Herrschaftsarchiv Sonnberg - Bestand:
Das Sonnberger Archiv im Stadtarchiv Hollabrunn umfasst den um 1934 noch vorhanden gewesene Rest des Archivs der gräflichen bzw. fürstlichen Familie Dietrichstein, die von 1662 bis 1864 über die Herrschaft Sonnberg und die damit verbundenen Herrschaften Oberhollabrunn und Raschala gebot. Der Umstand, dass die Dietrichstein auch Inhaber der Herrschaften Sitzendorf und Groß im Bezirk Hollabrunn, der Herrschaft Arbesbach im Waldviertel, des Marktes Spitz in der Wachau mit Großheinrichschlag im Dunkelsteinerwald, der ausgedehnten Herrschaft Merkenstein (Gainfarn, Bad Vöslau) mit Großau und den Herrschaften Kottingbrunn und Pottenstein im Industrieviertel gewesen sind, darüber hinaus auch über bedeutenden Hausbesitz in Wien verfügten - die Parzellierungen ihrer vorstädtischen Sommerpalais im 18. Jahrhundert waren von grundlegender Bedeutung für die Stadtentwicklung im 8. und 9. Wiener Gemeindebezirk - gibt den in Hollabrunn verwahrten Archivalien mit ihrem vielfältigen Spektrum für die Landesgeschichtsforschung Gewicht.

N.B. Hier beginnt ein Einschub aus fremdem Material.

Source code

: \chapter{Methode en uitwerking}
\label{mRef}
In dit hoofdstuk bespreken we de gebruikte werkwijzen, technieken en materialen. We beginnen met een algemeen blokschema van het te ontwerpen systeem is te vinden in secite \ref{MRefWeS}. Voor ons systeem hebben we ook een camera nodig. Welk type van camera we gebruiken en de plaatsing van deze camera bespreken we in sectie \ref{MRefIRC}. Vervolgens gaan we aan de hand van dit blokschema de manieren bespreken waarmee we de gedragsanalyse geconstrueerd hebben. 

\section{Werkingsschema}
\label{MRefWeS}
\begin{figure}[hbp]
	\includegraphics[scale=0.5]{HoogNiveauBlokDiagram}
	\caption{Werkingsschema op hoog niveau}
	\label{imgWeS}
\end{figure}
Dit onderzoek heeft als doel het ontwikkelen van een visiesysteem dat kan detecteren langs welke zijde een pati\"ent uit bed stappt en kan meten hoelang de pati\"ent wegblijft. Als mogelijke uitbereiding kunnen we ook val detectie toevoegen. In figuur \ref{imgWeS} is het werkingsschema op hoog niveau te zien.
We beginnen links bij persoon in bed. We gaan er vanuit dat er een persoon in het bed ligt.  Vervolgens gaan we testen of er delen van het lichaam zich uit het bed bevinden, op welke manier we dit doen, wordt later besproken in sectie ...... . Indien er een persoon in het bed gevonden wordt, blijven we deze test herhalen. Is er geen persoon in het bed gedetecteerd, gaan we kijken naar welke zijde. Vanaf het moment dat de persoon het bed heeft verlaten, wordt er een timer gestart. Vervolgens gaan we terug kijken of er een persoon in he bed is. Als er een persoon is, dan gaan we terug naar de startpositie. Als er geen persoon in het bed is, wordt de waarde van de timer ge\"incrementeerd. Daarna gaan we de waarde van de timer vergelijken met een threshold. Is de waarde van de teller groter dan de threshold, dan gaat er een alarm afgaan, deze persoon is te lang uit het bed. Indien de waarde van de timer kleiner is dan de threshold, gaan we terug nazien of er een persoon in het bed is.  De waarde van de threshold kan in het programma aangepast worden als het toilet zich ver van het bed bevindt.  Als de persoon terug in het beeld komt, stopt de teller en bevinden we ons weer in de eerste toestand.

Mit der Aufarbeitung des Schriftgutes ist erst im Jahr 2013 begonnen worden, ein Abschluss der Arbeiten ist derzeit nicht abzusehen. Das Sonnberger Archivgut ist absolutes Brachland, eine eingehende systematische Durchforstung der Bestände ist bisher noch nie erfolgt; viele Überraschungen stehen also noch bevor.

Die Signaturen II und III sind von der ursprünglichen Aufstellung im Schloss Sonnberg übernommen worden, sie bezogen sich auf die Archivkästen, in denen sie damals verwahrt worden sind. Die Signatur I wurde für einen Aktenbestand gewählt, den die Kustoden des Stadt- und Heimatmuseums Hollabrunn - aus dessen Beständen das Sonnberger Archiv bei der Einrichtung des Stadtarchivs Hollabrunn ausgegliedert worden ist - beim Versuch einer Katalogisierung als "Anhang" bezeichnet hatten. Alle bisher nicht erfassten Schriftstücke wurden mit der Signatur IV versehen.

Für die Reihenfolge der Aktenstücke gibt es kein Kriterium, die einzelnen Faszikel wurden dem ungeordneten Aktenberg willkürlich zur Bearbeitung entnommen und provisorisch in Kartons zusammengefasst. Die in [ ] stehende Ziffer gibt die Seitenanzahl des jeweiligen Faszikels an.



Die Heraldisch-Genealogische Gesellschaft "Adler" in Wien (DI Herbert Fischer) hat das Personen-, Orts- und Sachregister zum Herrschaftsarchiv Sonnberg in ihre Online-Datenbank aufgenommen, wo es ständig ergänzt wird.